Shen et al. ^[9] proposed a novel paradigm for FL, named Federated Mutual Learning (FML), in response to DOM (data, objective, and model). FML trained a personalized local model on the client side and a generalized global model on the server side, which solved the objective heterogeneity well. Hence, each client is entitled to determine the size and type of the model, no longer dependent on the server or the consensus of clients. Moreover, the Non-IIDness of data leads to improvement of personalized model. However, the accuracy of the global model decreases to some extent by directly averaging the clients' parameters when the data is distributed in a heterogenous manner. Based on this, we design and implement a new FL framework, named Heterogenous Bayesian Federated Learning (HBFL), aiming to cope with all these four heterogeneities. By formulating FL as a Bayesian inference problem, we find a better solution for the global model, contributing to improvement on the learning process of the client personalized model. What's more, knowledge distillation on the client side can find a more steady (robust) extremum and allow each client to design customized local model. Our work is the first to integrate both knowledge distillation and Bayesian inference into FL, addressing this multi-dimensional heterogeneity problem. The contributions of this paper are summarized as follows:

● We propose a novel FL scheme from the probabilistic perspective in response to these four heterogeneities, which broadens the way of analysing FL, not just optimization techniques.

● We express the objective function of the classification problem in the form of likelihood function and temper the likelihood part of the posterior which significantly improves the performance of the global model and local model. Moreover, we analyze why the tempered likelihood function can be approximated by a scaled multi-dimensional Gaussian PDF.

● Our proposed method is efficient in computation and communication. We show that the communicational and computational complexity of our framework are the same as FedAvg through theoretical analysis.
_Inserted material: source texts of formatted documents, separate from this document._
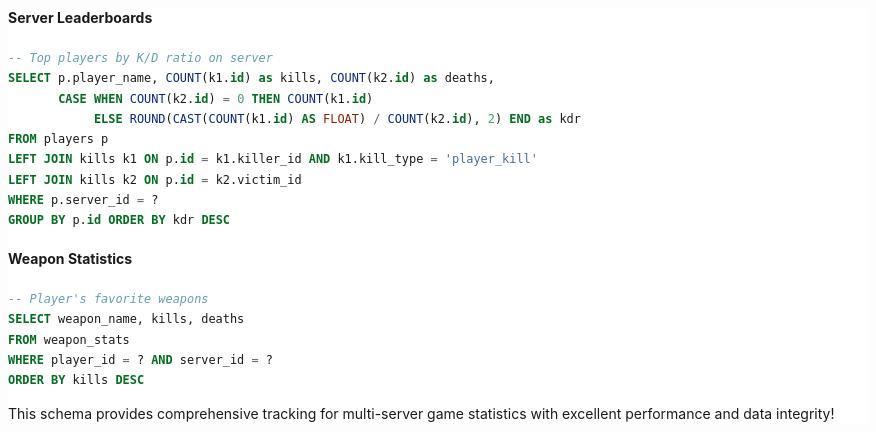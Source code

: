 #### Server Leaderboards

```sql
-- Top players by K/D ratio on server
SELECT p.player_name, COUNT(k1.id) as kills, COUNT(k2.id) as deaths,
       CASE WHEN COUNT(k2.id) = 0 THEN COUNT(k1.id)
            ELSE ROUND(CAST(COUNT(k1.id) AS FLOAT) / COUNT(k2.id), 2) END as kdr
FROM players p
LEFT JOIN kills k1 ON p.id = k1.killer_id AND k1.kill_type = 'player_kill'
LEFT JOIN kills k2 ON p.id = k2.victim_id
WHERE p.server_id = ?
GROUP BY p.id ORDER BY kdr DESC
```

#### Weapon Statistics

```sql
-- Player's favorite weapons
SELECT weapon_name, kills, deaths
FROM weapon_stats
WHERE player_id = ? AND server_id = ?
ORDER BY kills DESC
```

This schema provides comprehensive tracking for multi-server game statistics with excellent performance and data integrity!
● Finally, we conduct various experiments to verify the effectiveness of our scheme, including investigating its performance on different hyperparameters and different datasets. We also compare with FML and other methods and present detailed analysis for our experiments.

The reminder of this paper is organized as follows. Section 2 describes some necessary concepts for our framework. Section 3 describes how our approach is conceived and defines a new global objective function, while Section 4 introduces the proposed framework in details. Finally, we report and analyze the experimental results in Section 5 and draw our conclusions in Section 6.

2. Preliminaries

2.1. Federated learning

FL enables participating clients to jointly train a centralized global model by only communicating the model parameters to the server, which is an ingenious technique to protect privacy. Eventually each client can obtain a global model that performs better than the one trained on its own data. The Federated Averaging (FedAvg) ^[6] algorithm provides a general perspective of the original FL process.
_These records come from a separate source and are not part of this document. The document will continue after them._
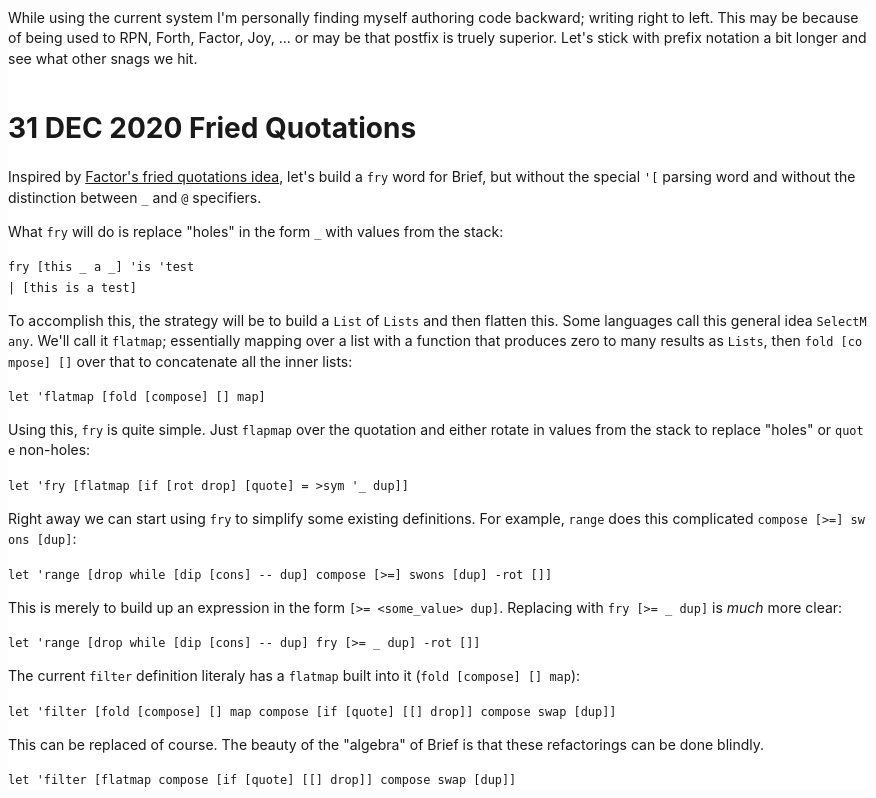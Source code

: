 While using the current system I'm personally finding myself authoring code backward; writing right to left. This may be because of being used to RPN, Forth, Factor, Joy, ... or may be that postfix is truely superior. Let's stick with prefix notation a bit longer and see what other snags we hit.

# 31 DEC 2020 Fried Quotations

Inspired by [Factor's fried quotations idea](https://docs.factorcode.org/content/article-fry.html), let's build a `fry` word for Brief, but without the special `'[` parsing word and without the distinction between `_` and `@` specifiers.

What `fry` will do is replace "holes" in the form `_` with values from the stack:

```brief
fry [this _ a _] 'is 'test
| [this is a test]
```

To accomplish this, the strategy will be to build a `List` of `Lists` and then flatten this. Some languages call this general idea `SelectMany`. We'll call it `flatmap`; essentially mapping over a list with a function that produces zero to many results as `Lists`, then `fold [compose] []` over that to concatenate all the inner lists:

```brief
let 'flatmap [fold [compose] [] map]
```

Using this, `fry` is quite simple. Just `flapmap` over the quotation and either rotate in values from the stack to replace "holes" or `quote` non-holes:

```brief
let 'fry [flatmap [if [rot drop] [quote] = >sym '_ dup]]
```

Right away we can start using `fry` to simplify some existing definitions. For example, `range` does this complicated `compose [>=] swons [dup]`:

```brief
let 'range [drop while [dip [cons] -- dup] compose [>=] swons [dup] -rot []]
```

This is merely to build up an expression in the form `[>= <some_value> dup]`. Replacing with `fry [>= _ dup]` is _much_ more clear:

```brief
let 'range [drop while [dip [cons] -- dup] fry [>= _ dup] -rot []]
```

The current `filter` definition literaly has a `flatmap` built into it (`fold [compose] [] map`):

```brief
let 'filter [fold [compose] [] map compose [if [quote] [[] drop]] compose swap [dup]]
```

This can be replaced of course. The beauty of the "algebra" of Brief is that these refactorings can be done blindly.

```brief
let 'filter [flatmap compose [if [quote] [[] drop]] compose swap [dup]]
```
In the original FL scenario, there are $N$ clients collaborating on training a model whose architecture is dependent on the center server or the consensus of clients. At the beginning of the training, the server initializes the model parameters $\theta$ and distributes them to all participating clients. Client $k$ ( $k = 1, 2, ..., N$ ) owns a private dataset $D_k$ containing $n_k$ samples $X_k : = \left\{x_{i}\right\}_{i = 1}^{n_k}$ whose corresponding label set is $Y_k : = \left\{y_{i}\right\}_{i = 1}^{n_k}$ . Then each client uses local data to update the parameters by gradient descent optimization algorithm for several epochs:

$\begin{align} \begin{split} &F_k(\theta_k) = \frac{1}{n_k} \sum\limits_{i = 1}^{n_k}f_i(\theta_k),\\ &\theta_k\leftarrow\theta_k-\alpha\nabla F_k(\theta_k) , \end{split} \end{align}$

(2.1)

where $f_i(\theta_k)$ is the sample loss function, $F_k(\theta_k)$ is the local objective function on the dataset $D_k$ with respect to $\theta_k$ , $\alpha$ is the learning rate, and $\nabla F_k(\theta_k)$ is the gradient of $F_k(\theta_k)$ . After a period of local updates, the parameters are communicated to the server for aggregating:

$\begin{equation} \theta_{global} = \sum\limits_{k = 1}^{N} \frac{n_k}{n} \theta_k, \end{equation}$

(2.2)

where $\theta_{global}$ is global model, and $n: = \sum\limits_{k = 1}^{N}{n_k}$ . The process above circulates until the global model converges or the pre-configured communication rounds expire. However, the trained global model is identical and known to each other among the clients. It's urgent to come up with a new idea to allow each client to design personalized model in the practical FL setting. Knowledge distillation emerges as the time requires.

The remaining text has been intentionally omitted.